Franklin öldükten dört yıl sonra bu çalışmaları için Nobel Ödülü'ne layık görüldü.

İşte liyakat budur!

Takım oyunlarında ve entelektüel dünyada da liyakat değerli:

'Entelektüel itibar' kavramının ayrılmaz parçasıdır liyakat

Bir futbol veya hentbol takımında olduğu gibi, her oyuncunun takımın attığı gole yaptığı katkıyı analiz etmek önemsiz bir iş değildir.

Ama bizdeki ve özellikle de ABD'deki siyaset üzerine çalışan akademisyenler, başkana 'sadık' olan birini, 'kişisel olarak bir başkana veya başkanın ideolojisine veya politika gündemine sadık' olarak atanan kişi olarak tanımlarlar.

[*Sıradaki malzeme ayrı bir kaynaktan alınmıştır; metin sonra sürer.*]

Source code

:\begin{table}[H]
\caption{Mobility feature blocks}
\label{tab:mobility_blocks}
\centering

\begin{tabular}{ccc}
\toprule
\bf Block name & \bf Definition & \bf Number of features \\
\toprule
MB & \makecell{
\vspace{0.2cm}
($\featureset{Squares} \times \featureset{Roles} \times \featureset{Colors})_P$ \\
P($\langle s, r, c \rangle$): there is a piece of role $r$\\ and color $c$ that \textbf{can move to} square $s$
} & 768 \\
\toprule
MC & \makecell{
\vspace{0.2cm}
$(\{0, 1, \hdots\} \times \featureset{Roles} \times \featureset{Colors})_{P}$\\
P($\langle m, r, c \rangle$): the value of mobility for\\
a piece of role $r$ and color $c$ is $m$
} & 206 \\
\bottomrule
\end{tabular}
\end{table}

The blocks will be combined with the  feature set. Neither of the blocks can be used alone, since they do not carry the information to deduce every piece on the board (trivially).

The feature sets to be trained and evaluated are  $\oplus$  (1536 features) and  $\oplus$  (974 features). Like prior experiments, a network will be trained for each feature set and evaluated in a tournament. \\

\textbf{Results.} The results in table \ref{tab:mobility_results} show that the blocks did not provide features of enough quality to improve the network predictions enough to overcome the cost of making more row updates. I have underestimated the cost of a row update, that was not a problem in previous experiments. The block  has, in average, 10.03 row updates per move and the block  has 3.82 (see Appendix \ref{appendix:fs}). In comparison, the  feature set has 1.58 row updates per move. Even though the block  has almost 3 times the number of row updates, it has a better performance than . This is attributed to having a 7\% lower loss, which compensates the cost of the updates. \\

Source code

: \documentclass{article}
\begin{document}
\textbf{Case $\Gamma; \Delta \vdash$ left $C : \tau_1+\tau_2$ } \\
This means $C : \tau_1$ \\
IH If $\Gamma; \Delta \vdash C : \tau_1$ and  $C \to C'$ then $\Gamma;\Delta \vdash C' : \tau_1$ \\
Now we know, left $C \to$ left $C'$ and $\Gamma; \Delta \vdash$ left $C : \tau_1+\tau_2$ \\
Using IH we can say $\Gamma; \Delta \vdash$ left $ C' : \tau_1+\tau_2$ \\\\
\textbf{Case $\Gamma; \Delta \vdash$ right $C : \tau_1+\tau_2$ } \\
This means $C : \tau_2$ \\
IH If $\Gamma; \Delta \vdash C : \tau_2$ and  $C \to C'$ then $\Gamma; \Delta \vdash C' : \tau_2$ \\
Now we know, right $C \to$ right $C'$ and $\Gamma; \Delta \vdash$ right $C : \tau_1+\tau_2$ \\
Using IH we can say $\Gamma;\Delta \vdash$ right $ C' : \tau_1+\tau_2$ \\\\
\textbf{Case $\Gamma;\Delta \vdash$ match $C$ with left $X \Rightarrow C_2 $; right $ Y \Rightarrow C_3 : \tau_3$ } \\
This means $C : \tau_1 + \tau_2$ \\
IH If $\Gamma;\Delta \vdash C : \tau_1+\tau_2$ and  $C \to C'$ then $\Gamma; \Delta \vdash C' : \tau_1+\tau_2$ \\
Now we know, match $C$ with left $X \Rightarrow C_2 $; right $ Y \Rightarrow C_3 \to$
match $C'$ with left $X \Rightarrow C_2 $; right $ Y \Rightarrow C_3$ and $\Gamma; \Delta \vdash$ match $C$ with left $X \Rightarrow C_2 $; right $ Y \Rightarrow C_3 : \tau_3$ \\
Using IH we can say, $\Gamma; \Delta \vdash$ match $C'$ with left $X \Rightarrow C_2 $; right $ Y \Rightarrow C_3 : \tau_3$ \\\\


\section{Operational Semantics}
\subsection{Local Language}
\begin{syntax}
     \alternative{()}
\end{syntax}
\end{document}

Dürüstlüğe bağlılık ve gerçeğe daha yüksek sadakat, etik lideri, liderlik rollerini üstlenenlerden ayıran şeydir. Aradaki farkı görmezden gelemeyiz.

Ve sadakatin liyakatle uzak yakın alakası yoktur.

Seneca'nın pek sevdiğimiz sözü ile bitirelim yazıyı: Para ile satın alınan sadakat, daha fazla para ile de satılır. Utancın olmadığı yerde adalet kaygısı, kutsallık ve güven olmaz, krallık da sağlam değildir.